Archive for the 'Post-ITP' Category

« Previous Entries

Some thoughts on where computing is headed

This is largely a response to this video informed by this other video:

I think that despite all his calls for “out of the box” thinking, Scott Jenson’s thinking is as bounded as that he decries. I agree, apps suck, and yes, I love the idea of browser as operating system, but I also think the idea of phones themselves as interfaces sucks. They are the apps of the physical world. We won’t need a Google for ranking the sensor-enabled objects around us because they exist in three-dimensional space just as we do. The whole point of physical computing is to eliminate screens as go-betweens.

To use his (kind of lame) example, if I want to interact with my stereo, I shouldn’t have to go to my phone. He just got done telling me how much it sucks that there needs to be an app for that and then he tells me I can tap through a list of objects around me on my phone to interact with them. How about I look at my stereo? Or I talk to it? Or I point at it? Or I think about it?

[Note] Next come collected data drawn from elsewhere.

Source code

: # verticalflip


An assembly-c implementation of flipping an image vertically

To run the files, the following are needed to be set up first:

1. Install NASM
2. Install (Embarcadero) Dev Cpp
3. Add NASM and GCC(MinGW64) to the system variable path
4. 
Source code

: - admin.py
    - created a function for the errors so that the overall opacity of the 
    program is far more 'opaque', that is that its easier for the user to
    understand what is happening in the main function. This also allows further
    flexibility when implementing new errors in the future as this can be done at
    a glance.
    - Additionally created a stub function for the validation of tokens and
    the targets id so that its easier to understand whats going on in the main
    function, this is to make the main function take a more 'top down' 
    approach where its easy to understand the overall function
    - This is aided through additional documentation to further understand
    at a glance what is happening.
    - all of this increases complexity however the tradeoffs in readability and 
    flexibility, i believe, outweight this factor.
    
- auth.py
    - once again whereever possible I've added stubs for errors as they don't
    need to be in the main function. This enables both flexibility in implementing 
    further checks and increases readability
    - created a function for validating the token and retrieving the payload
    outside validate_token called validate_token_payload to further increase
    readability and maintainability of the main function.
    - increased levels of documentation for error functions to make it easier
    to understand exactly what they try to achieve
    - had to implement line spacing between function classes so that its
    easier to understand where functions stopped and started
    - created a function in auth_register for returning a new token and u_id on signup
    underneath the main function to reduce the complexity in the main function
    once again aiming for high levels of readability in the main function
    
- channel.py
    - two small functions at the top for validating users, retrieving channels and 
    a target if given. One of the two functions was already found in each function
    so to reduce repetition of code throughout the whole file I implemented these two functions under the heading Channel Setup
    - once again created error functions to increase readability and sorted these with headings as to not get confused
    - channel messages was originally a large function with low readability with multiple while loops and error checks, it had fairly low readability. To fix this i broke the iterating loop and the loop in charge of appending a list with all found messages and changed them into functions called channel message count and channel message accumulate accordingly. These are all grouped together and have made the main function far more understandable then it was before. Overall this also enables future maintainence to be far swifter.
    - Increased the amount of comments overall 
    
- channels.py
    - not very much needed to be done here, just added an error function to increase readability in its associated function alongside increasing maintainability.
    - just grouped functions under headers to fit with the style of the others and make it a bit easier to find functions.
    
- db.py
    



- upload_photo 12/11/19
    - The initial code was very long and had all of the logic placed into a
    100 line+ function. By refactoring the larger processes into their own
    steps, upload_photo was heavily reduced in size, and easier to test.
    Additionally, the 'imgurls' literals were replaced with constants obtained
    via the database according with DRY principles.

What we’re seeing is the dying of a computing metaphor. We have always had to go to computers and speak to them in their language. At first, hundreds of us flocked to massive computers and spoke to them in punchcard, an entirely human-unintelligible language. Then a revolution: one man, one computer. The graphical user interface, handmaiden to this revolution, allowed us to speak to the computer in a way we could comprehend, though it still required us to learn how to manipulate its appendages to accomplish the tasks we wanted performed. Now we’re in a world where each person has multiple, increasingly tactile computers. And as processor speeds grow and prices drop, it seems likely that the computer to people ratio will continue to increase.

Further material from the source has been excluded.